Das Urteil betrifft alle, für die der Tarifvertrag Länder (TV-L) gilt, z.B. Lehrkräfte im Arbeitnehmerverhältnis, Beschäftigte an Hochschulen, Erzieher/innen an Heimsonderschulen und Pädagogische Assistent/innen; außerdem Beschäftigte bei privaten Bildungsträgern, insbesondere Privatschulen, die den TV-L anwenden; sowie Beschäftigte im Bereich des TVöD-Bund in den Entgeltgruppen 9 bis 15. Beamte sind nicht betroffen.

Bei der Einstellung werden die Arbeitnehmer/innen einer Entgeltgruppe (z.B. Pädagogische Assistent/innen in Entgeltgruppe 8, vollausgebildete Realschullehrkräfte in Entgeltgruppe 13) zugeordnet. Ebenfalls bei der Einstellung wird man einer Stufe zugeordnet. Hierbei wurde bisher nicht jegliche Berufserfahrung, die man mitbringt, angerechnet. § 16 Abs. 2 TV-L regelt, dass einschlägige Berufserfahrung bei demselben Arbeitgeber angerechnet werden muss, aber einschlägige Berufserfahrung bei einem anderen Arbeitgeber angerechnet werden kann. Die Protokollnotiz zu Abs. 2 definiert den Begriff genauer: „einschlägige Berufserfahrung ist eine berufliche Erfahrung in der übertragenen oder einer auf die Aufgabe bezogenen entsprechenden Tätigkeit“. Das Finanzministerium Baden-Württemberg legt die Tarifregelung sehr eng aus, da es als einschlägige Berufserfahrung bisher nur diejenigen Zeiten anerkannte, die nach Abschluss der Ausbildung für die Tätigkeit, wofür man eingestellt wurde, vorliegen. (z.B. werden Lehrtätigkeit, die vor dem Vorbereitungsdienst/Referendariat ausgeübt wurde nicht anerkannt).
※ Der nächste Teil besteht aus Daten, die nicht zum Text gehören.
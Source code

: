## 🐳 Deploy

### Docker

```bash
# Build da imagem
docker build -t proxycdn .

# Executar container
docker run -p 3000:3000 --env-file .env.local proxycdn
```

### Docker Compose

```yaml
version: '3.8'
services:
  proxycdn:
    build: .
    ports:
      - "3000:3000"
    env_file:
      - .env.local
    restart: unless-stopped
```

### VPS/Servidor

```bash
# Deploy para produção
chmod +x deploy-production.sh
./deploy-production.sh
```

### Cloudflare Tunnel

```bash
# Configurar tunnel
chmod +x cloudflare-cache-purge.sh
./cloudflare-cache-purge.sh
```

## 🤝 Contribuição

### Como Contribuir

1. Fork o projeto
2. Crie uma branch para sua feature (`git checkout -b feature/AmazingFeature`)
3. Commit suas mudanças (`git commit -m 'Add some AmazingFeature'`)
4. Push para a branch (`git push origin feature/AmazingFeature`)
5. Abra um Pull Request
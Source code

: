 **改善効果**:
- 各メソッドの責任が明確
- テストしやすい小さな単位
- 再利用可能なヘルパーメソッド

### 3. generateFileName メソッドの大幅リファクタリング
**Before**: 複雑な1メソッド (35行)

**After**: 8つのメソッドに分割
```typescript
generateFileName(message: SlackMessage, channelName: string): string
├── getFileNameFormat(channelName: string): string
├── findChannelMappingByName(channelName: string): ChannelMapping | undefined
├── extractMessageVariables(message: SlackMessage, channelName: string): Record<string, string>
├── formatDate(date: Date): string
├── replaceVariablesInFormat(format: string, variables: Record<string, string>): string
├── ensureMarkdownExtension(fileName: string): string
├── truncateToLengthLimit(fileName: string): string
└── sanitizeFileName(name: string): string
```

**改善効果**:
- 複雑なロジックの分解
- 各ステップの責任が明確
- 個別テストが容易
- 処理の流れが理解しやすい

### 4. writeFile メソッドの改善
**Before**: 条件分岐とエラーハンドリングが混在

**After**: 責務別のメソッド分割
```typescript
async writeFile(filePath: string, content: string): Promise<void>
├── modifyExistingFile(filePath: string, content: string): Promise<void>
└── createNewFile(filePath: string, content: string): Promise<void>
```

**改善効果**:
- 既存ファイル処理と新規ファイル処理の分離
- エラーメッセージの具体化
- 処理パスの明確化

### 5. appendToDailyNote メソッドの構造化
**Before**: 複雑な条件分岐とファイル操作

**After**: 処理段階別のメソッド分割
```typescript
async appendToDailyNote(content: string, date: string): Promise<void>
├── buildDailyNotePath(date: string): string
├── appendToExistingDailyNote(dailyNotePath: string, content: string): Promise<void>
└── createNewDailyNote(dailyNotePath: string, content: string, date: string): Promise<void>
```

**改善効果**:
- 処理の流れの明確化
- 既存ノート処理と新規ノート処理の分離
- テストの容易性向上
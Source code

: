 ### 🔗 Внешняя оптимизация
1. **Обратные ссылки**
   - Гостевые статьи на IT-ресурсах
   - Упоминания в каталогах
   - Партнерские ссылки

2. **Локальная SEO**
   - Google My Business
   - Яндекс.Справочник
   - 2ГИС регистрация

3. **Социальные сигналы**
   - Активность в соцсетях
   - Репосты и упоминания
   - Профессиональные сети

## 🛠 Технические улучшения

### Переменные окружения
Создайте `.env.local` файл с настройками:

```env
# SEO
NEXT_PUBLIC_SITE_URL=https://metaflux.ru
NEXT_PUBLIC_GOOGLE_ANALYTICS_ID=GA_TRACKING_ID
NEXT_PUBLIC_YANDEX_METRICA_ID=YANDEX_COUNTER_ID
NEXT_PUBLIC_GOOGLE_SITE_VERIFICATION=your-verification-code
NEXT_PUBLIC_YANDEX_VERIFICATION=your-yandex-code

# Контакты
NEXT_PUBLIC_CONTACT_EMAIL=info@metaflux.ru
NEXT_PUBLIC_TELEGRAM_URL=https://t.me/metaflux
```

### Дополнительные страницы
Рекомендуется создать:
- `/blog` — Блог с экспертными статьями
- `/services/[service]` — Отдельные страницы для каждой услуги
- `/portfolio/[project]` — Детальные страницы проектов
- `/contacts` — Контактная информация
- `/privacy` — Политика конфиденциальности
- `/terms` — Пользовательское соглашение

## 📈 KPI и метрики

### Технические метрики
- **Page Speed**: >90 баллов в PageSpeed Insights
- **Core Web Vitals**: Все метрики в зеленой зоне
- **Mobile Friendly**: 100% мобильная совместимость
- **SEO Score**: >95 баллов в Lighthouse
Der EuGH hat am 5. Dezember 2013 entschieden (Az. C 514/12) und dies im Begründungstext im Juni 2014 erläutert, dass in den Anerkennungsregelungen nicht mehr zwischen Beschäftigungszeiten bei demselben Arbeitgeber und anderen Arbeitgebern unterschieden werden darf, weil dadurch Staatsangehörige anderer EU-Staaten benachteiligt würden. Diese Entscheidung ist auch auf die geltenden Tarifregelungen des öffentlichen Dienstes oder andere Tarifwerke in Deutschland übertragbar. Hieraus können sich Ansprüche der Beschäftigten auf Stufenzuordnung, auf Krankengeldzuschuss und auf Jubiläumsgeld ergeben. Rückwirkende Zahlungsansprüche ergeben sich daraus jedoch nur im Rahmen der sechsmonatigen Ausschlussfrist, d.h. ab dem Tag der Antragstellung rückwirkend nur für sechs Monate.

Betroffene Beschäftigte sollten sich bei der GEW beraten lassen, dort gibt es auch Muster zur Geltendmachung. Die GEW-Bezirksgeschäftsstellen werden GEW-Mitgliedern beim Ausfüllen helfen. Wenn es ablehnende Bescheide gibt, oder wenn nach der Geltendmachung durch das Mitglied selbst eine konkrete Rechtsauseinandersetzung ansteht, übernimmt der GEW-Rechtschutz.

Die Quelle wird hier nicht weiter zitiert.